Publication du rapport final sur la taxonomie européenne : quelles implications pour les acteurs de l’immobilier ?

Le 9 Mars 2020, le Groupe d’experts européens (TEG) missionné par la Commission Européenne publie son rapport final sur le projet de taxonomie européenne. La taxonomie, ou taxinomie, vise à créer un référentiel européen des pratiques environnementales destiné aux entreprises et aux investisseurs. Le but est ainsi d’avoir une définition commune des activités vertes, de lutter contre les diverses pratiques de Greenwashing et d’accroitre la lisibilité sur les marchés financiers. Les futures réglementations et labels en matière de finance verte s’appuieront sur cette réglementation, ce qui en fait une réglementation très attendue par les entreprises et les investisseurs.

Historique

En Mars 2018, la Commission européenne publie un Plan d’action de financement de la croissance verte, et missionne un groupe d’experts (TEG) sur le sujet. Les membres du Technical expert group on sustainable finance (TEG) ont donc procédé à une analyse technique en profondeur de 67 activités pour déterminer à quelles conditions elles apportent une « contribution significative à la lutte contre le changement climatique sans provoquer des dommages collatéraux », reclassées en 7 grands secteurs : agriculture & forêt, industrie, énergie, eau, transport, information et communication ainsi que l’immobilier. Le 9 Mars 2020, le TEG a remis à la Commission européenne le rapport technique final sur la taxonomie européenne.

L’UE prévoit de pouvoir inclure de nouvelles activités économiques dans la Taxonomie à l’avenir, par le biais d’une nouvelle Plateforme sur la Finance Durable. Celle-ci devrait être en place d’ici à la fin de 2020. Les premiers rapports de sociétés et informations aux investisseurs utilisant la Taxonomie sont attendus avant le 31 décembre 2021.

Qu’est-ce qui caractérise une activité verte selon la taxonomie européenne ?

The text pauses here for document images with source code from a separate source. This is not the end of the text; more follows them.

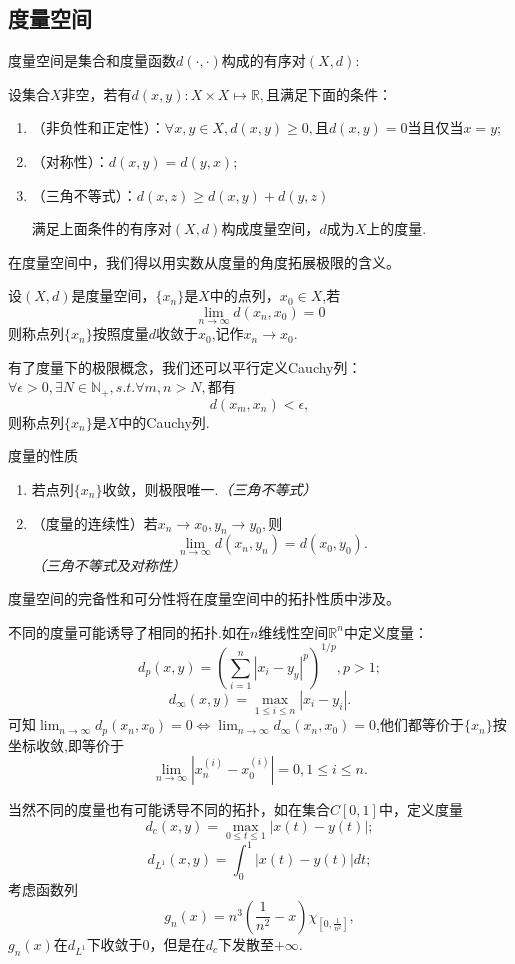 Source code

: \documentclass[lang=cn,10pt]{elegantbook}
\begin{document}
	\subsection{度量空间}
	度量空间是集合和度量函数\(d(\cdot,\cdot)\)构成的有序对\((X,d)\):
	\begin{definition}[度量空间]
		设集合\(X\)非空，若有\(d(x,y):X\times X \longmapsto \mathbb{R},\)且满足下面的条件：
		\begin{enumerate}
			\item （非负性和正定性）：\(\forall x,y \in X,d(x,y)\ge0,\)且\(d(x,y)=0\)当且仅当\(x=y\);
			\item （对称性）：\(d(x,y)=d(y,x);\)
			\item （三角不等式）：\(d(x,z)\ge d(x,y)+d(y,z)\)
			
			满足上面条件的有序对\((X,d)\)构成度量空间，\(d\)成为\(X\)上的度量.
		\end{enumerate}
	\end{definition}
	在度量空间中，我们得以用实数从度量的角度拓展极限的含义。
	\begin{definition}[度量空间中的极限]
		设\((X,d)\)是度量空间，\(\{x_n\}\)是\(X\)中的点列，\(x_0 \in X\),若
		\[\lim_{n\to \infty}d(x_n,x_0)=0\]
		则称点列\(\{x_n\}\)按照度量\(d\)收敛于\(x_0\),记作\(x_n \to x_0\).
		
		有了度量下的极限概念，我们还可以平行定义Cauchy列：\(\forall \epsilon>0,\exists N\in \mathbb{N}_+,s.t.\forall m,n>N,\)都有
		\[d(x_m,x_n)<\epsilon,\]
		则称点列\(\{x_n\}\)是\(X\)中的Cauchy列.
	\end{definition}
	\begin{property}
		度量的性质
		\begin{enumerate}
			\item 若点列\(\{x_n\}\)收敛，则极限唯一.\textit{（三角不等式）}
			\item （度量的连续性）若\(x_n \to x_0,y_n\to y_0,\)则
			\[\lim_{n\to \infty}d(x_n,y_n)=d(x_0,y_0).\]
			\textit{（三角不等式及对称性）}
		\end{enumerate}
	\end{property}
	度量空间的完备性和可分性将在度量空间中的拓扑性质中涉及。
	\begin{example}
		不同的度量可能诱导了相同的拓扑.如在\(n\)维线性空间\(\mathbb{R}^n\)中定义度量：
		\[d_p(x,y)=(\sum_{i=1}^{n} |x_i-y_y|^p)^{1/p},p>1;\]
		\[d_\infty(x,y)=\max_{1\le i\le n}|x_i-y_i|.\]
		可知\(\lim_{n \to \infty}d_p(x_n,x_0)=0 \Leftrightarrow \lim_{n \to \infty}d_{\infty}(x_n,x_0)=0\),他们都等价于\(\{x_n\}\)按坐标收敛,即等价于\[\lim_{n \to \infty}|x_n^{(i)}-x_0^{(i)}|=0,1\le i\le n.\]
	\end{example}
	\begin{example}
		当然不同的度量也有可能诱导不同的拓扑，如在集合\(C[0,1]\)中，定义度量
		\[d_c(x,y)=\max_{0\le t \le 1}|x(t)-y(t)|;\]
		\[d_{L^1}(x,y)=\int_{0}^{1}|x(t)-y(t)|dt;\]
		考虑函数列\[g_n(x)=n^3(\frac{1}{n^2}-x)\chi_{[0,\frac{1}{n^2}]},\]
		\(g_n(x)\)在\(d_{L^1}\)下收敛于0，但是在\(d_c\)下发散至\(+\infty\).
	\end{example}
	
\end{document}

Les six objectifs environnementaux de la taxonomie :

Afin d’être comptabilisées parmi les activités durables, les activités économiques sont analysées au prisme de quatre conditions :

  • Contribuer à au moins l’un des 6 objectifs environnementaux mentionnés ci-dessus ;
  • Ne causer de préjudice significatif à aucun des 5 objectifs environnementaux (Do No Significant Harm, DNSH) ; l’atténuation au changement climatique est exclue de cette obligation (l’émission de GES est commune à la plupart des activités) ;
  • Être exercées dans le respect de normes minimales en matière sociale ;
  • Répondre à des critères d’examen technique spécifiques.

Certains critères d’exclusion sont appliqués, notamment concernant les activités liées aux énergies fossiles.

La taxonomie pour les objectifs d’atténuation du changement climatique et d’adaptation au changement climatique devrait être établie pour la fin de 2020, afin qu’elle puisse être pleinement appliquée pour la fin de 2021. Pour les quatre autres objectifs, la taxonomie devrait être établie pour la fin de 2021 en vue de son application pour la fin de 2022.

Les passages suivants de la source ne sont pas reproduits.